Science, Predictions & Optimism

IMAG0071About seven years ago I bought A Treasury of Science from Vinnies for about $2. It is an old beaten anthology from 1943 of influential scientific texts from Newton, Franklin, Einstein, Huxley, Jenner etc.

The final section of the book looks at Man’s Future. I have never read the book, but last week I had a flick through it and thought Kirley F. Mather’s essay The Future of Man as an Inhabitant of the Earth (1940) looked interesting. The optimism (or hubris) of the essay jars with the current mood and scientific evidence.

All the evidence combines to lead us unmistakably to the conclusion that for many scores, if not hundreds of millions of years to come, the earth will continue to be comfortably habitable abode for creatures like ourselves.
Surface temperatures of the earth, the most important item in any consideration of its long-range habitability, are determined by the receipt of solar energy distributed through atmospheric agencies…Minor changes in climate will doubtless occur as they have in the last few thousand years.

Leaving aside the Australian Government and others who think everything will be fine for “hundreds of millions of years”, today there is a fear that over the next 50 years habitability of the earth will dramatically change.

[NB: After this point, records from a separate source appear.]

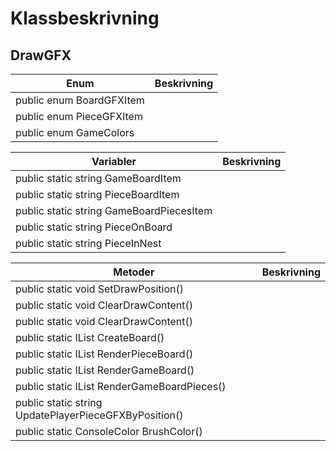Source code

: # Klassbeskrivning



## DrawGFX

| Enum                     | Beskrivning |
| ------------------------ | ----------- |
| public enum BoardGFXItem |             |
| public enum PieceGFXItem |             |
| public enum GameColors   |             |

| Variabler                                | Beskrivning |
| ---------------------------------------- | ----------- |
| public static string GameBoardItem       |             |
| public static string PieceBoardItem      |             |
| public static string GameBoardPiecesItem |             |
| public static string PieceOnBoard        |             |
| public static string PieceInNest         |             |

| Metoder                                               | Beskrivning |
| ----------------------------------------------------- | ----------- |
| public static void SetDrawPosition()                  |             |
| public static void ClearDrawContent()                 |             |
| public static void ClearDrawContent()                 |             |
| public static IList<string> CreateBoard()             |             |
| public static IList<string> RenderPieceBoard()        |             |
| public static IList<string> RenderGameBoard()         |             |
| public static IList<string> RenderGameBoardPieces()   |             |
| public static string UpdatePlayerPieceGFXByPosition() |             |
| public static ConsoleColor BrushColor()               |             |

Of course, this doesn’t justify simplistic dissmissals of science – “they got it wrong then so they can get it wrong now”. But that in the space of 75 years the paradigms and frameworks through which we understand ourselves and our relation to the environment dramatically shift. Such that we could uncharitably accuse Mather naivety, as people 75 years hence may, with greater justification, accuse us of being slow to react.